Record excerpts Block Start
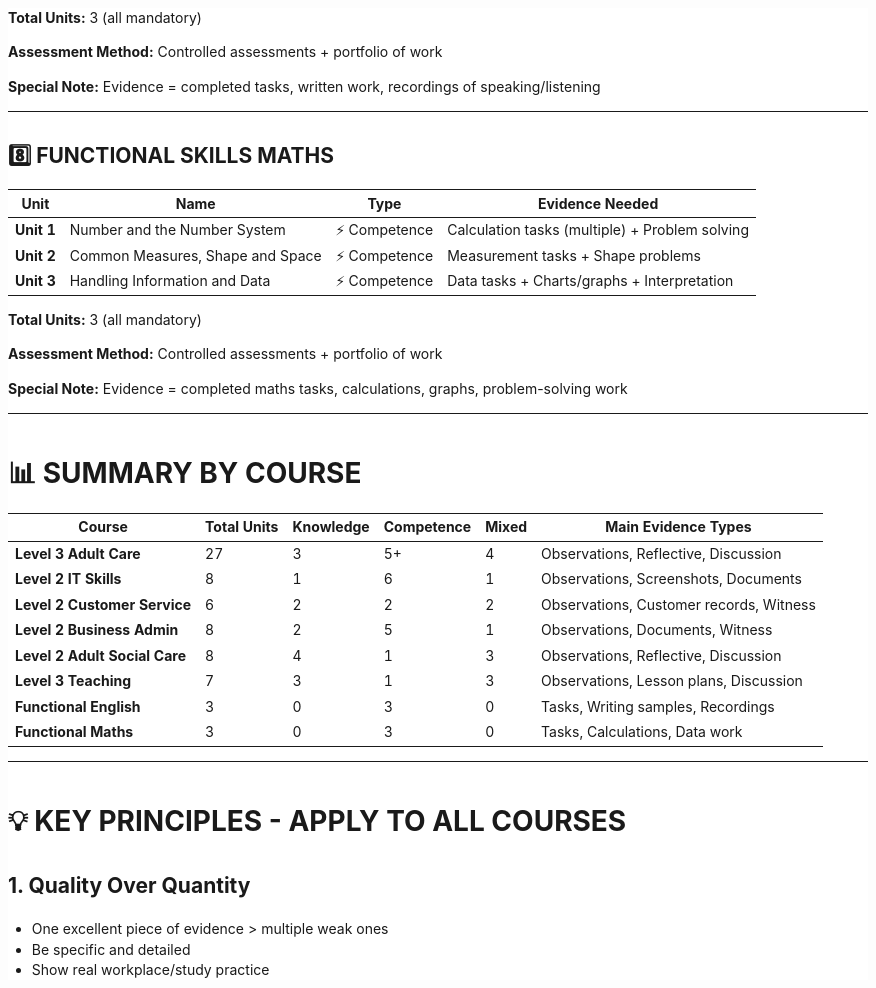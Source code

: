 **Total Units:** 3 (all mandatory)

**Assessment Method:** Controlled assessments + portfolio of work

**Special Note:** Evidence = completed tasks, written work, recordings of speaking/listening

---

## 8️⃣ **FUNCTIONAL SKILLS MATHS**

| Unit | Name | Type | Evidence Needed |
|------|------|------|-----------------|
| **Unit 1** | Number and the Number System | ⚡ Competence | Calculation tasks (multiple) + Problem solving |
| **Unit 2** | Common Measures, Shape and Space | ⚡ Competence | Measurement tasks + Shape problems |
| **Unit 3** | Handling Information and Data | ⚡ Competence | Data tasks + Charts/graphs + Interpretation |

**Total Units:** 3 (all mandatory)

**Assessment Method:** Controlled assessments + portfolio of work

**Special Note:** Evidence = completed maths tasks, calculations, graphs, problem-solving work

---

# 📊 **SUMMARY BY COURSE**

| Course | Total Units | Knowledge | Competence | Mixed | Main Evidence Types |
|--------|-------------|-----------|------------|-------|---------------------|
| **Level 3 Adult Care** | 27 | 3 | 5+ | 4 | Observations, Reflective, Discussion |
| **Level 2 IT Skills** | 8 | 1 | 6 | 1 | Observations, Screenshots, Documents |
| **Level 2 Customer Service** | 6 | 2 | 2 | 2 | Observations, Customer records, Witness |
| **Level 2 Business Admin** | 8 | 2 | 5 | 1 | Observations, Documents, Witness |
| **Level 2 Adult Social Care** | 8 | 4 | 1 | 3 | Observations, Reflective, Discussion |
| **Level 3 Teaching** | 7 | 3 | 1 | 3 | Observations, Lesson plans, Discussion |
| **Functional English** | 3 | 0 | 3 | 0 | Tasks, Writing samples, Recordings |
| **Functional Maths** | 3 | 0 | 3 | 0 | Tasks, Calculations, Data work |

---

# 💡 **KEY PRINCIPLES - APPLY TO ALL COURSES**

## **1. Quality Over Quantity**
- One excellent piece of evidence > multiple weak ones
- Be specific and detailed
- Show real workplace/study practice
Record excerpts Block End
Take the records above and transcribe them exactly, dropping every picture.

Expected output:
Source code

: **Total Units:** 3 (all mandatory)

**Assessment Method:** Controlled assessments + portfolio of work

**Special Note:** Evidence = completed tasks, written work, recordings of speaking/listening

---

## 8️⃣ **FUNCTIONAL SKILLS MATHS**

| Unit | Name | Type | Evidence Needed |
|------|------|------|-----------------|
| **Unit 1** | Number and the Number System | ⚡ Competence | Calculation tasks (multiple) + Problem solving |
| **Unit 2** | Common Measures, Shape and Space | ⚡ Competence | Measurement tasks + Shape problems |
| **Unit 3** | Handling Information and Data | ⚡ Competence | Data tasks + Charts/graphs + Interpretation |

**Total Units:** 3 (all mandatory)

**Assessment Method:** Controlled assessments + portfolio of work

**Special Note:** Evidence = completed maths tasks, calculations, graphs, problem-solving work

---

# 📊 **SUMMARY BY COURSE**

| Course | Total Units | Knowledge | Competence | Mixed | Main Evidence Types |
|--------|-------------|-----------|------------|-------|---------------------|
| **Level 3 Adult Care** | 27 | 3 | 5+ | 4 | Observations, Reflective, Discussion |
| **Level 2 IT Skills** | 8 | 1 | 6 | 1 | Observations, Screenshots, Documents |
| **Level 2 Customer Service** | 6 | 2 | 2 | 2 | Observations, Customer records, Witness |
| **Level 2 Business Admin** | 8 | 2 | 5 | 1 | Observations, Documents, Witness |
| **Level 2 Adult Social Care** | 8 | 4 | 1 | 3 | Observations, Reflective, Discussion |
| **Level 3 Teaching** | 7 | 3 | 1 | 3 | Observations, Lesson plans, Discussion |
| **Functional English** | 3 | 0 | 3 | 0 | Tasks, Writing samples, Recordings |
| **Functional Maths** | 3 | 0 | 3 | 0 | Tasks, Calculations, Data work |

---

# 💡 **KEY PRINCIPLES - APPLY TO ALL COURSES**

## **1. Quality Over Quantity**
- One excellent piece of evidence > multiple weak ones
- Be specific and detailed
- Show real workplace/study practice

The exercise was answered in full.